What the task requires =>
Each line from the one containing "3. 在設定身分識別來源時，將憑證的公開部分 (不含私密金鑰的)" onward, through the end of the entries, is to be transcribed exactly; nothing else is to be included.

Exercise data =>
^^^^
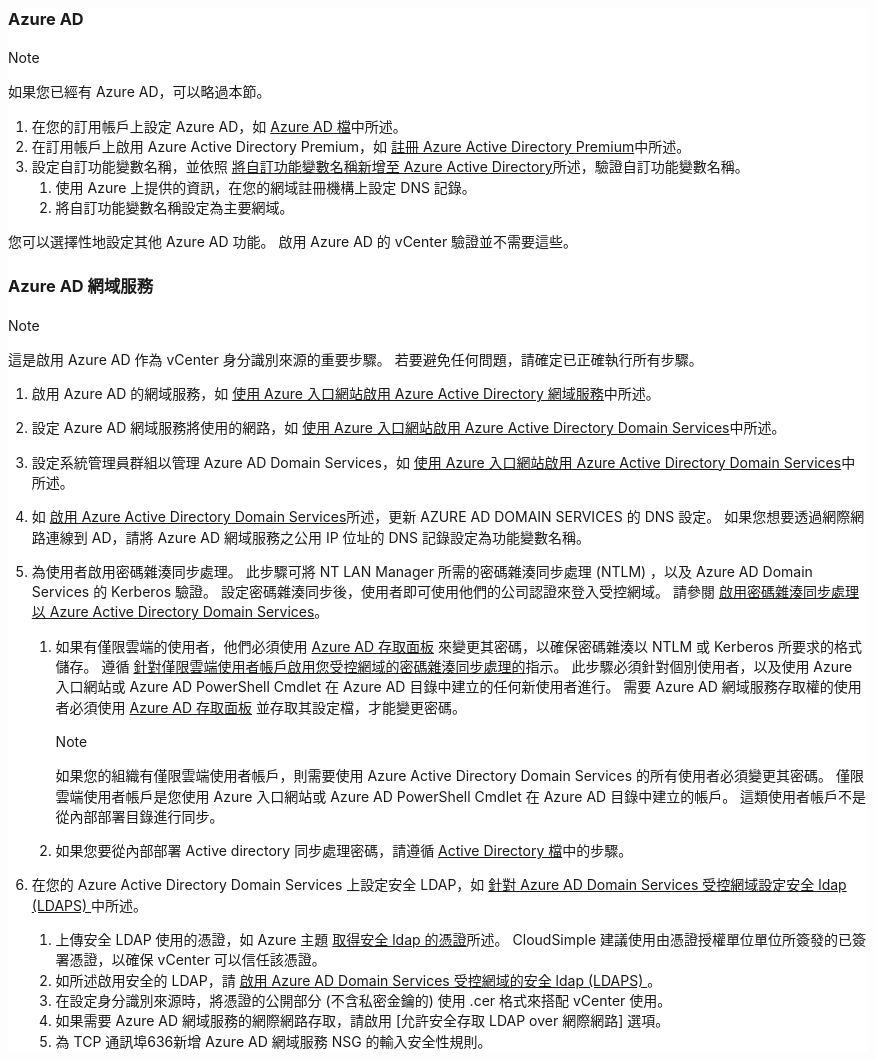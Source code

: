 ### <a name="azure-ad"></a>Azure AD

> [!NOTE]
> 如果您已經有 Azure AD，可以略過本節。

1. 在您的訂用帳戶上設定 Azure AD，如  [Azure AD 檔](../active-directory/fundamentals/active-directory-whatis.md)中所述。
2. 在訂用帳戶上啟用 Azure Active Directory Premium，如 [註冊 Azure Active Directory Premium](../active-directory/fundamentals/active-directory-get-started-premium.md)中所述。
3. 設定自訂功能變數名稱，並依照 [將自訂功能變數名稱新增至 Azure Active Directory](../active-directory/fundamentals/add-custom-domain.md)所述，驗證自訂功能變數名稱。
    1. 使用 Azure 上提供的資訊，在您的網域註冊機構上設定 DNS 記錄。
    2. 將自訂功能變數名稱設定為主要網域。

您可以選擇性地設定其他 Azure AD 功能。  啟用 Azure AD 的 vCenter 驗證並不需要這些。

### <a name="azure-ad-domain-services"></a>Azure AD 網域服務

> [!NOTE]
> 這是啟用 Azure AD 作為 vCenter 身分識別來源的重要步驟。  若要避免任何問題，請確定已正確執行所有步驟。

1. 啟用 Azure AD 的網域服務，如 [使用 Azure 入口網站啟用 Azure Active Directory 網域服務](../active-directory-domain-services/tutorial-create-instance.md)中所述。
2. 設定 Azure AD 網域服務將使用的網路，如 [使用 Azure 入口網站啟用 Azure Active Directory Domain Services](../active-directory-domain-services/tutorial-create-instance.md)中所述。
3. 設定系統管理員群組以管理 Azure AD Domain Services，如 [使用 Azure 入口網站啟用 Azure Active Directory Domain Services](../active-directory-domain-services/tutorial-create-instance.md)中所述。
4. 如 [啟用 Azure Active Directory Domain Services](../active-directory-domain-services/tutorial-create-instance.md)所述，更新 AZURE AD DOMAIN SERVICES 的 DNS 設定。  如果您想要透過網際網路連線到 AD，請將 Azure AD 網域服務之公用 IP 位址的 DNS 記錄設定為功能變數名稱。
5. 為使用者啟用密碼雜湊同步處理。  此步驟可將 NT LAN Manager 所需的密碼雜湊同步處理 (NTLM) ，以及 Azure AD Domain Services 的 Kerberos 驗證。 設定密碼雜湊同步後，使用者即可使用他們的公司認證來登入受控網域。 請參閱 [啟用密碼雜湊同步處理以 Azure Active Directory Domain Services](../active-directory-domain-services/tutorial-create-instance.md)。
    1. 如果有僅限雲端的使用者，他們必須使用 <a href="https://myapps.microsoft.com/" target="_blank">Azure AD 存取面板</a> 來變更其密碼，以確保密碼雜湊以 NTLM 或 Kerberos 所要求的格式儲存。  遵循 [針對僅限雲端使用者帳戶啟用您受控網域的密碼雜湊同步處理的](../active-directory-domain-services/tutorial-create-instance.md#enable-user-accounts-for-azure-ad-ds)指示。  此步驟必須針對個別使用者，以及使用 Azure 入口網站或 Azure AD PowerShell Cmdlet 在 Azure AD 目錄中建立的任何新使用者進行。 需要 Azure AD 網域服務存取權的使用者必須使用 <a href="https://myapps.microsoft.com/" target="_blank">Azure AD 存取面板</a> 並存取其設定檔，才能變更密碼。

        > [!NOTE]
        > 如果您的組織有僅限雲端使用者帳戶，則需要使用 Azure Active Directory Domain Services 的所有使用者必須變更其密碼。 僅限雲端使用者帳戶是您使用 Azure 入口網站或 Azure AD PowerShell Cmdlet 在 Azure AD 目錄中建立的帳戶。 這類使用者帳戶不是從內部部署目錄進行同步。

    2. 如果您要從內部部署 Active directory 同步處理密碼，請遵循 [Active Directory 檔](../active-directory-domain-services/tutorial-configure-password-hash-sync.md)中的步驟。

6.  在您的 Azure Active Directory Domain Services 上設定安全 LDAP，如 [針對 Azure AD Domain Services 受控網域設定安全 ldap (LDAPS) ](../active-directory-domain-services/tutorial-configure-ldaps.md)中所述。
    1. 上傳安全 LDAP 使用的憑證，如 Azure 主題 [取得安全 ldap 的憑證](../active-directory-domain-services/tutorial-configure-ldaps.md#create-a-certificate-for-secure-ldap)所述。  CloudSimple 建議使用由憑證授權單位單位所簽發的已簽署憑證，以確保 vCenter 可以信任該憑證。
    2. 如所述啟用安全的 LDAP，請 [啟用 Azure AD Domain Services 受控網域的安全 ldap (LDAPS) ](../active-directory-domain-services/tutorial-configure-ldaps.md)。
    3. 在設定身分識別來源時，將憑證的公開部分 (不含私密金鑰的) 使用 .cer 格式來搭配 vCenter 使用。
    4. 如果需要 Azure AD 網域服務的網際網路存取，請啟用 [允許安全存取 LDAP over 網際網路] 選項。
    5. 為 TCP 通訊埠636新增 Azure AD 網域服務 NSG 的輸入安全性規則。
^^^^
Response to this task =>
    3. 在設定身分識別來源時，將憑證的公開部分 (不含私密金鑰的) 使用 .cer 格式來搭配 vCenter 使用。
    4. 如果需要 Azure AD 網域服務的網際網路存取，請啟用 [允許安全存取 LDAP over 網際網路] 選項。
    5. 為 TCP 通訊埠636新增 Azure AD 網域服務 NSG 的輸入安全性規則。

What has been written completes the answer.